### Exercise instructions
Return all lines from the entries below in which the word "instabilities" is present.

+++ Source data +++

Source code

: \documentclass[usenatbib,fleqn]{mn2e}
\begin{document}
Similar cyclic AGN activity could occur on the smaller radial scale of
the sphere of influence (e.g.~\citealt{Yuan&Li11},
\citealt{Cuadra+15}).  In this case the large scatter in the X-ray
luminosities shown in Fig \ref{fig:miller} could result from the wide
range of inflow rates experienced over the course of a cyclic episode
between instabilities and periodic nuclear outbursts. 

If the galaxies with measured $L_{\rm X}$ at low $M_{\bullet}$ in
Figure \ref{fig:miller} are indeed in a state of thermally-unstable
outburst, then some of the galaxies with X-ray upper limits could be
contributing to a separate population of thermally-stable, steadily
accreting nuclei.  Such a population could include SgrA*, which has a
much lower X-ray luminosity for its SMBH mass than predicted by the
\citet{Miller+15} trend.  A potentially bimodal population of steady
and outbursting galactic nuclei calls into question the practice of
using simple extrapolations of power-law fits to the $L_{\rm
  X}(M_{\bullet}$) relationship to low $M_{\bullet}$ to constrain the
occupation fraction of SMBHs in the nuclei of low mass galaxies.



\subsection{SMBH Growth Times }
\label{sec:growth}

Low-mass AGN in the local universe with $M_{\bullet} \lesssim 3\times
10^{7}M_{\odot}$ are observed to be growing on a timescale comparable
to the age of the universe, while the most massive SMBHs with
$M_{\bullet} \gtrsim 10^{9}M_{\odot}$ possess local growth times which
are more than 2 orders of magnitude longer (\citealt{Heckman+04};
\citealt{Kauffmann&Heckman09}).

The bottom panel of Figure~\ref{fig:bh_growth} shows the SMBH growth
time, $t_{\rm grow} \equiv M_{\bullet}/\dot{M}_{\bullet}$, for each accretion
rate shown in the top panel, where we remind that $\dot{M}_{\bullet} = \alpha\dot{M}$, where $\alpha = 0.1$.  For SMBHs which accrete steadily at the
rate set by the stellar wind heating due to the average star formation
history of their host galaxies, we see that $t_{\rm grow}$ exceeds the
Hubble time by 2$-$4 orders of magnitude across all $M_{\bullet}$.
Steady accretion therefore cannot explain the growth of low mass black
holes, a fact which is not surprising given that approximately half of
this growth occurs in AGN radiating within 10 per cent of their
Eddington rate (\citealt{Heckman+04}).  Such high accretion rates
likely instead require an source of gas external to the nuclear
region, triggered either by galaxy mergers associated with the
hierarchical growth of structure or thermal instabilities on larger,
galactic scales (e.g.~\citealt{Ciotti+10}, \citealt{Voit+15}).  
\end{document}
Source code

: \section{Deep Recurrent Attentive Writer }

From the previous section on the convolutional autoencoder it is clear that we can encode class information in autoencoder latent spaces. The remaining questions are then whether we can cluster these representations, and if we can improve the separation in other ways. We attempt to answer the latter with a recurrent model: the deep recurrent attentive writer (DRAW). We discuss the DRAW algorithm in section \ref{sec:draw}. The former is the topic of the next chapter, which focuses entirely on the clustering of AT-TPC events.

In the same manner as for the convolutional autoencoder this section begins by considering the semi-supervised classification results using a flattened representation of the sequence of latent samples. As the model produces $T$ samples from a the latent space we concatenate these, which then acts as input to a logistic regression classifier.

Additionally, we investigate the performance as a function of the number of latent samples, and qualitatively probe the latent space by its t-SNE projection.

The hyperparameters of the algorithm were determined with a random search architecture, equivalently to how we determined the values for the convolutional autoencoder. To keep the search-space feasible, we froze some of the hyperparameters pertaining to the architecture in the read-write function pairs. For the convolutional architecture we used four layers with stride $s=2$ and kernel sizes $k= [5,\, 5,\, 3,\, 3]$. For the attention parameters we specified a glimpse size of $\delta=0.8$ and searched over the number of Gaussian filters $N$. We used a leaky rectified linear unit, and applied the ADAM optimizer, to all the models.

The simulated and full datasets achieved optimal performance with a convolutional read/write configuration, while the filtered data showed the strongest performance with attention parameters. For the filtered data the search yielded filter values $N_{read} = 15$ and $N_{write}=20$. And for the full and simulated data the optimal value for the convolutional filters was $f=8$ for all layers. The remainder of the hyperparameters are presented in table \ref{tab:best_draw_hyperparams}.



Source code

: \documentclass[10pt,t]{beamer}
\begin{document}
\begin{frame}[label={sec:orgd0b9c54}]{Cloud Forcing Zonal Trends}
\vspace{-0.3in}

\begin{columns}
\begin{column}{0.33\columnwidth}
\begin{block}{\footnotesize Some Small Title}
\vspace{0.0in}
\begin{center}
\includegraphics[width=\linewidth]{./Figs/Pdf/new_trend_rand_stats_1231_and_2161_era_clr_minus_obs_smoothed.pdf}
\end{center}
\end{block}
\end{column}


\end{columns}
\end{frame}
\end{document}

+++

### Answer section
between instabilities and periodic nuclear outbursts. 
hierarchical growth of structure or thermal instabilities on larger,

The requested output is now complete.